Harriot Stanton Blatch ’78 lectured on “Handicrafts of England.” The daughter of woman suffrage pioneer Elizabeth Cady Stanton and the wife of English businessman Harry Blatch, Harriot Blatch was a social activist in both England and America. Just prior to her marriage she had collaborated with her mother and Susan B. Anthony on a book, the History of Woman Suffrage. In England she had conducted a study of the condition of rural working women, for which she received the master's degree from Vassar in 1894. Returning to America in 1902, she helped restore the American woman suffrage movement, organizing working women in New York City and organizing and leading the 1910 New York suffrage parade.
In her illustrated talk, she discussed the damaging effect of mechanization on the several local and regional handicrafts.
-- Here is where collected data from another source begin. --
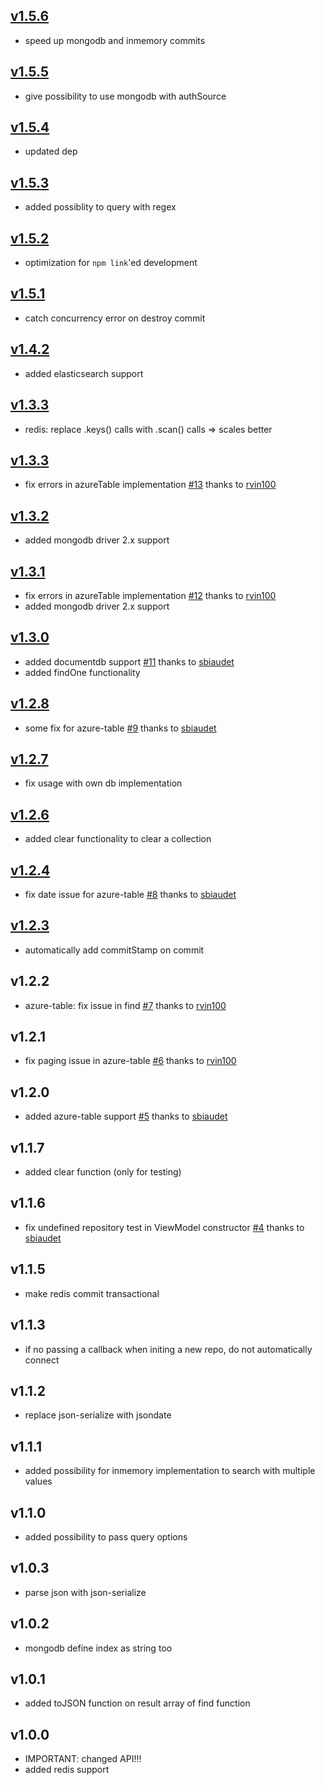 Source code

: ## [v1.5.6](https://github.com/adrai/node-viewmodel/compare/v1.5.5...v1.5.6)
- speed up mongodb and inmemory commits

## [v1.5.5](https://github.com/adrai/node-viewmodel/compare/v1.5.4...v1.5.5)
- give possibility to use mongodb with authSource

## [v1.5.4](https://github.com/adrai/node-viewmodel/compare/v1.5.3...v1.5.4)
- updated dep

## [v1.5.3](https://github.com/adrai/node-viewmodel/compare/v1.5.2...v1.5.3)
- added possiblity to query with regex

## [v1.5.2](https://github.com/adrai/node-viewmodel/compare/v1.5.1...v1.5.2)
- optimization for `npm link`'ed development

## [v1.5.1](https://github.com/adrai/node-viewmodel/compare/v1.4.2...v1.5.1)
- catch concurrency error on destroy commit

## [v1.4.2](https://github.com/adrai/node-viewmodel/compare/v1.3.4...v1.4.2)
- added elasticsearch support

## [v1.3.3](https://github.com/adrai/node-viewmodel/compare/v1.3.3...v1.3.4)
- redis: replace .keys() calls with .scan() calls => scales better

## [v1.3.3](https://github.com/adrai/node-viewmodel/compare/v1.3.2...v1.3.3)
- fix errors in azureTable implementation [#13](https://github.com/adrai/node-viewmodel/pull/13) thanks to [rvin100](https://github.com/rvin100)

## [v1.3.2](https://github.com/adrai/node-viewmodel/compare/v1.3.1...v1.3.2)
- added mongodb driver 2.x support

## [v1.3.1](https://github.com/adrai/node-viewmodel/compare/v1.3.0...v1.3.1)
- fix errors in azureTable implementation [#12](https://github.com/adrai/node-viewmodel/pull/12) thanks to [rvin100](https://github.com/rvin100)
- added mongodb driver 2.x support

## [v1.3.0](https://github.com/adrai/node-viewmodel/compare/v1.2.8...v1.3.0)
- added documentdb support [#11](https://github.com/adrai/node-viewmodel/pull/11) thanks to [sbiaudet](https://github.com/sbiaudet)
- added findOne functionality

## [v1.2.8](https://github.com/adrai/node-viewmodel/compare/v1.2.7...v1.2.8)
- some fix for azure-table [#9](https://github.com/adrai/node-viewmodel/pull/9) thanks to [sbiaudet](https://github.com/sbiaudet)

## [v1.2.7](https://github.com/adrai/node-viewmodel/compare/v1.2.6...v1.2.7)
- fix usage with own db implementation

## [v1.2.6](https://github.com/adrai/node-viewmodel/compare/v1.2.4...v1.2.6)
- added clear functionality to clear a collection

## [v1.2.4](https://github.com/adrai/node-viewmodel/compare/v1.2.3...v1.2.4)
- fix date issue for azure-table [#8](https://github.com/adrai/node-viewmodel/pull/8) thanks to [sbiaudet](https://github.com/sbiaudet)

## [v1.2.3](https://github.com/adrai/node-viewmodel/compare/v1.2.2...v1.2.3)
- automatically add commitStamp on commit

## v1.2.2
- azure-table: fix issue in find [#7](https://github.com/adrai/node-viewmodel/pull/7) thanks to [rvin100](https://github.com/rvin100)

## v1.2.1
- fix paging issue in azure-table [#6](https://github.com/adrai/node-viewmodel/pull/6) thanks to [rvin100](https://github.com/rvin100)

## v1.2.0
- added azure-table support [#5](https://github.com/adrai/node-viewmodel/pull/5) thanks to [sbiaudet](https://github.com/sbiaudet)

## v1.1.7
- added clear function (only for testing)

## v1.1.6
- fix undefined repository test in ViewModel constructor [#4](https://github.com/adrai/node-viewmodel/pull/4) thanks to [sbiaudet](https://github.com/sbiaudet)

## v1.1.5
- make redis commit transactional

## v1.1.3
- if no passing a callback when initing a new repo, do not automatically connect

## v1.1.2
- replace json-serialize with jsondate

## v1.1.1
- added possibility for inmemory implementation to search with multiple values

## v1.1.0
- added possibility to pass query options

## v1.0.3
- parse json with json-serialize

## v1.0.2
- mongodb define index as string too

## v1.0.1
- added toJSON function on result array of find function

## v1.0.0
- IMPORTANT: changed API!!!
- added redis support

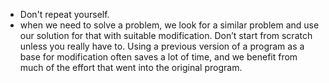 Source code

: - Don't repeat yourself.
- when we need to solve a problem, we look for a similar problem and use our solution for that with suitable modification. Don’t start from scratch unless you really have to. Using a previous version of a program as a base for modification often saves a lot of time, and we benefit from much of the effort that went into the original program. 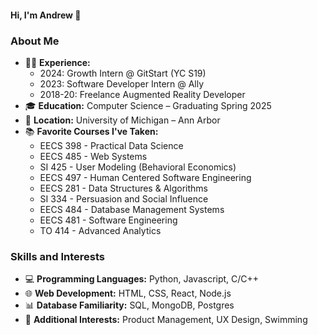 #### Hi, I'm Andrew 👋

### About Me

- 👨‍💻 **Experience:**
    - 2024: Growth Intern @ GitStart (YC S19)
    - 2023: Software Developer Intern @ Ally
    - 2018-20: Freelance Augmented Reality Developer
- 🎓 **Education:** Computer Science – Graduating Spring 2025
- 📍 **Location:** University of Michigan – Ann Arbor
- 📚 **Favorite Courses I've Taken:**
  - EECS 398 - Practical Data Science
  - EECS 485 - Web Systems
  - SI 425 - User Modeling (Behavioral Economics)
  - EECS 497 - Human Centered Software Engineering
  - EECS 281 - Data Structures & Algorithms
  - SI 334 - Persuasion and Social Influence
  - EECS 484 - Database Management Systems
  - EECS 481 - Software Engineering
  - TO 414 - Advanced Analytics

### Skills and Interests

- 💻 **Programming Languages:** Python, Javascript, C/C++
- 🌐 **Web Development:** HTML, CSS, React, Node.js
- 📊 **Database Familiarity:** SQL, MongoDB, Postgres
- 🚀 **Additional Interests:** Product Management, UX Design, Swimming
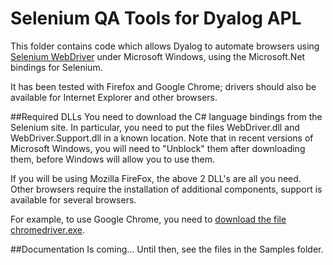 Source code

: Selenium QA Tools for Dyalog APL
=====
This folder contains code which allows Dyalog to automate browsers using [Selenium WebDriver](http://www.seleniumhq.org/)
under Microsoft Windows, using the Microsoft.Net bindings for Selenium.

It has been tested with Firefox and Google Chrome; drivers should also be available for Internet Explorer
and other browsers.

##Required DLLs
You need to download the C# language bindings from the Selenium site. In particular, you need
to put the files WebDriver.dll and WebDriver.Support.dll in a known location. Note that in recent versions of Microsoft Windows, you will need to "Unblock" them after downloading them, before Windows will allow you to use them.

If you will be using Mozilla FireFox, the above 2 DLL's are all you need. Other browsers require the installation of additional components, support is available for several browsers.

For example, to use Google Chrome, you need to [download the file chromedriver.exe](https://sites.google.com/a/chromium.org/chromedriver/downloads).

##Documentation
Is coming... Until then, see the files in the Samples folder.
President Taylor announced in the Chapel that trustee John D. Rockefeller had pledged to duplicate every gift made to the college before Commencement in 1904 up to a total of $200,000. A trustee of the college from 1888 until his resignation in 1905, Rockefeller was a generous donor, providing partial funding for Strong House, named in honor of his daughter, Bessie Rockefeller Strong, a special student between 1886 and 1888, and fully funding Rockefeller Hall (1898) and Eliza Davison House (1903), honoring his mother. At Rockefeller's death, in 1937, his gifts to Vassar, totalling $493,348.59, stood fifth among his philanthropies to colleges and universities, after The University of Chicago—which he helped found—Harvard, Yale and Brown. The New York Times.
Fire at the laundry building behind Main Building caused $15,000 damage. Fourteen maids, residents of the building, escaped harm, but the building was destroyed. It was insured for $10,000. The New York Times
Some 300 people heard Polish piano virtuoso Ignacy Jan Paderewski play in the Chapel. From his Paris musical debut in 1887 on, Paderewski's virtuosityu had invoked intense popular admiration, sometimes bordering on mania. After his American debut in 1891, his friend Helena Modjeska reported, "Women are crazy about him. Critics praise him without limits. The only two things they criticize is [sic] his performance of Beethoven and his too large of a mess of hair." Many in the audience came to Poughkeepsie on special trains.
The Vassar audience remained relatively calm until, near the end of his program, a student screamed out loudly, apparently setting off a minor craze. In its issue for March 6, 1902, under the title "Vassar Hysterics," the New York journal, The Independent, copied a note from The Cleveland Plain Dealer: "Snce the Vassar girl set the example it is the fashion now for young women to have hysterics when they attend Paderewski concerts." The informer, The New York Times
The French Club, restricted in membership to students in junior and senior French classes, presented La Fée, by Octave Feuillet. The play’s hero, Le Comte Henri de Comminges, was played by Rowena Beattie Uptegrove ’03, and Clare Allen ’03 was Mlle. Aurore de Kerdic , his spurned fiancée —“the fairy” who lures him to a fountain in Brittany.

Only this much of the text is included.